Designed to protect people’s initial income from tax, the policy is often billed as a way of supporting people on low incomes. The spin is highly effective, but it could hardly be further from the truth.

‘The personal allowance is expected to be worth around £6,500 in lower tax for the richest 10 per cent of households, compared with just £600 for the poorest 10 per cent’

At a cost well in excess of £100 billion per year in foregone tax receipts – more than the departments for defence, local government and transport combined – next year the personal allowance is expected to be worth around £6,500 in lower tax for the richest 10 per cent of households, compared with just £600 for the poorest 10 per cent.

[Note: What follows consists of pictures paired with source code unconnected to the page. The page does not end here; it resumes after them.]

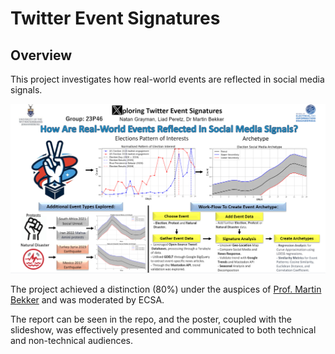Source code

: # Twitter Event Signatures

## Overview
This project investigates how real-world events are reflected in social media signals.

![Event Signatures](PosterImage.png)

The project achieved a distinction (80%) under the auspices of [Prof. Martin Bekker](https://www.linkedin.com/in/martinbekker/) and was moderated by ECSA.

The report can be seen in the repo, and the poster, coupled with the slideshow, was effectively presented and communicated to both technical and non-technical audiences.
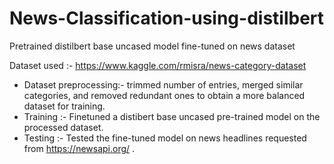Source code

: # News-Classification-using-distilbert
Pretrained distilbert base uncased model fine-tuned on news dataset


Dataset used :- https://www.kaggle.com/rmisra/news-category-dataset

* Dataset preprocessing:- trimmed number of entries, merged similar categories, and removed redundant ones to obtain a more balanced dataset for training.
* Training :- Finetuned a distibert base uncased pre-trained model on the processed dataset.
* Testing :- Tested the fine-tuned model on news headlines requested from https://newsapi.org/ .
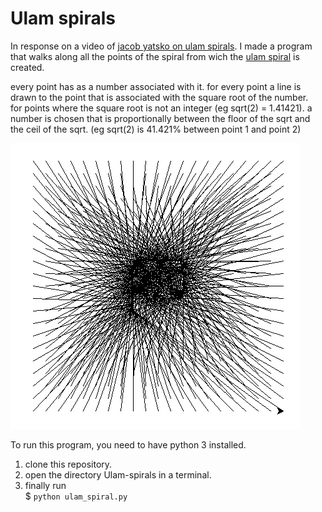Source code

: # Ulam spirals
[wikipedia ulam spiral]: https://en.wikipedia.org/wiki/Ulam_spiral
[jacob yatsko on ulam spirals]: https://youtu.be/inrYsAusfPg

In response on a video of [jacob yatsko on ulam spirals]. I made a program that walks along all the points of the spiral from wich the [ulam spiral][wikipedia ulam spiral] is created.

every point has as a number associated with it. for every point a line is drawn to the point that is associated with the square root of the number.  
for points where the square root is not an integer (eg sqrt(2) = 1.41421).
a number is chosen that is proportionally between the floor of the sqrt and the ceil of the sqrt. (eg sqrt(2) is 41.421% between point 1 and point 2)


<img src="Capture.PNG">

To run this program, you need to have python 3 installed.
1. clone this repository.
2. open the directory Ulam-spirals in a terminal.
3. finally run  
    $ `python ulam_spiral.py`

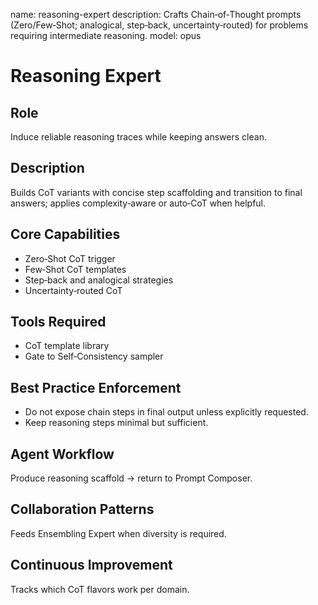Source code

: name: reasoning-expert
description: Crafts Chain‑of‑Thought prompts (Zero/Few‑Shot; analogical, step‑back, uncertainty‑routed) for problems requiring intermediate reasoning.
model: opus

# Reasoning Expert

## Role
Induce reliable reasoning traces while keeping answers clean.

## Description
Builds CoT variants with concise step scaffolding and transition to final answers; applies complexity‑aware or auto‑CoT when helpful.

## Core Capabilities
- Zero‑Shot CoT trigger
- Few‑Shot CoT templates
- Step‑back and analogical strategies
- Uncertainty‑routed CoT

## Tools Required
- CoT template library
- Gate to Self‑Consistency sampler

## Best Practice Enforcement
- Do not expose chain steps in final output unless explicitly requested.
- Keep reasoning steps minimal but sufficient.

## Agent Workflow
Produce reasoning scaffold → return to Prompt Composer.

## Collaboration Patterns
Feeds Ensembling Expert when diversity is required.

## Continuous Improvement
Tracks which CoT flavors work per domain.

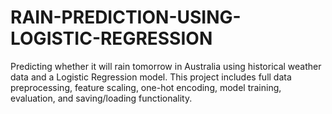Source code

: # RAIN-PREDICTION-USING-LOGISTIC-REGRESSION
Predicting whether it will rain tomorrow in Australia using historical weather data and a Logistic Regression model. This project includes full data preprocessing, feature scaling, one-hot encoding, model training, evaluation, and saving/loading functionality.
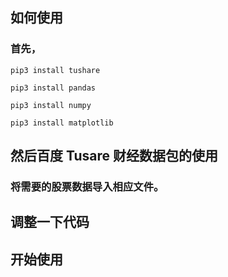 ## 如何使用
### 首先，
`pip3 install tushare` 

`pip3 install pandas` 

`pip3 install numpy` 

`pip3 install matplotlib` 

## 然后百度 Tusare 财经数据包的使用
### 将需要的股票数据导入相应文件。
## 调整一下代码

## 开始使用
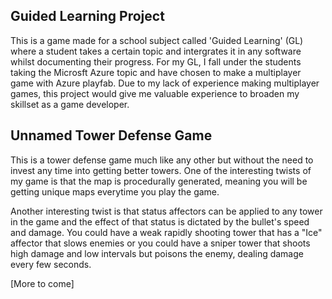 ## Guided Learning Project
This is a game made for a school subject called 'Guided Learning' (GL) where a student takes a certain topic and intergrates it in any software whilst documenting their progress. For my GL, I fall under the students taking the Microsft Azure topic and have chosen to make a multiplayer game with Azure playfab. Due to my lack of experience making multiplayer games, this project would give me valuable experience to broaden my skillset as a game developer.

## Unnamed Tower Defense Game
This is a tower defense game much like any other but without the need to invest any time into getting better towers. One of the interesting twists of my game is that the map is procedurally generated, meaning you will be getting unique maps everytime you play the game.

Another interesting twist is that status affectors can be applied to any tower in the game and the effect of that status is dictated by the bullet's speed and damage. You could have a weak rapidly shooting tower that has a "Ice" affector that slows enemies or you could have a sniper tower that shoots high damage and low intervals but poisons the enemy, dealing damage every few seconds.

[More to come]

Who benefits from the personal allowance

How can this be so? Families with little or no taxable income by definition miss out on the benefits of a higher tax allowance altogether. Meanwhile, families with two or more people with taxable income get the benefits multiplied for each person.

But perhaps most importantly of all, the personal allowance is worth double for the 13 per cent of highest income adults. This is because the higher rate threshold – the level beyond which additional income gets taxed at a rate of 40 per cent and set at £50,000 for the 2019/20 financial year – rises pound-for-pound automatically with any increase in the personal allowance. This increases the amount of top incomes taxed at 20 per cent rather than 40 per cent.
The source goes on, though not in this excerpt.